Battery thermal management systems can be either passive or active, and the cooling medium can either be air, liquid, or some form of phase change. Air cooling is advantageous in its simplicity. Such systems can be passive, relying only on the convection of the surrounding air, or active, utilizing fans for airflow. Commercially, the Honda Insight and Toyota Prius both utilize active air cooling of their battery systems. The major disadvantage of air cooling is its inefficiency. Large amounts of power must be used to operate the cooling mechanism, far more than active liquid cooling. The additional components of the cooling mechanism also add weight to the BMS, reducing the efficiency of batteries used for transportation.

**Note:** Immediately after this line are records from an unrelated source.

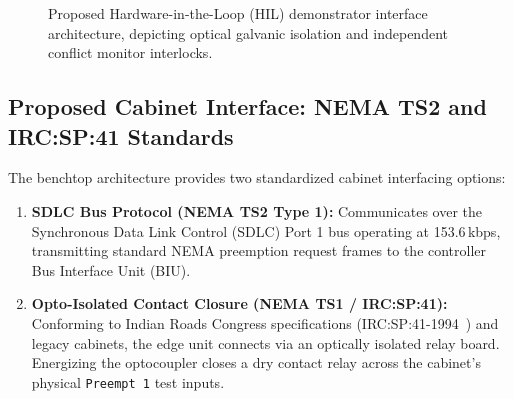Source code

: \documentclass[journal,10pt,twocolumn]{IEEEtran}
\begin{document}
\begin{figure}[!t]
\centering
{}
\caption{Proposed Hardware-in-the-Loop (HIL) demonstrator interface architecture, depicting optical galvanic isolation and independent conflict monitor interlocks.}
\label{fig:hardware_wiring}
\end{figure}

\subsection{Proposed Cabinet Interface: NEMA TS2 and IRC:SP:41 Standards}
The benchtop architecture provides two standardized cabinet interfacing options:
\begin{enumerate}
    \item \textbf{SDLC Bus Protocol (NEMA TS2 Type 1):} Communicates over the Synchronous Data Link Control (SDLC) Port 1 bus operating at 153.6\,kbps, transmitting standard NEMA preemption request frames to the controller Bus Interface Unit (BIU).
    \item \textbf{Opto-Isolated Contact Closure (NEMA TS1 / IRC:SP:41):} Conforming to Indian Roads Congress specifications (IRC:SP:41-1994~\cite{irc1994}) and legacy cabinets, the edge unit connects via an optically isolated relay board. Energizing the optocoupler closes a dry contact relay across the cabinet's physical \texttt{Preempt 1} test inputs.
\end{enumerate}
\end{document}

Liquid cooling has a higher natural cooling potential than air cooling as liquid coolants tend to have higher thermal conductivities than air. The batteries can either be directly submerged in the coolant or coolant can flow through the BMS without directly contacting the battery. Indirect cooling has the potential to create large thermal gradients across the BMS due to the increased length of the cooling channels. This can be reduced by pumping the coolant faster through the system, creating a tradeoff between pumping speed and thermal consistency.
Additionally, a BMS may calculate values based on the above items, such as:
- Voltage: minimum and maximum cell voltage
- State of charge (SOC) or depth of discharge (DOD), to indicate the charge level of the battery
- State of health (SOH), a variously-defined measurement of the remaining capacity of the battery as % of the original capacity
- State of power (SOP), the amount of power available for a defined time interval given the current power usage, temperature and other conditions
- State of Safety (SOS)
- Maximum charge current as a charge current limit (CCL)
- Maximum discharge current as a discharge current limit (DCL)
- Energy [kWh] delivered since last charge or charge cycle
- Internal impedance of a cell (to determine open circuit voltage)
- Charge [Ah] delivered or stored (sometimes this feature is called Coulomb counter)
- Total energy delivered since first use
- Total operating time since first use
- Total number of cycles
High level external communication are simple and use several methods:
- Different types of serial communications.
- CAN bus communications, commonly used in automotive environments.
- Different types of Wireless communications.
Low voltage centralized BMSs mostly do not have any internal communications. They measure cell voltage by resistance divide.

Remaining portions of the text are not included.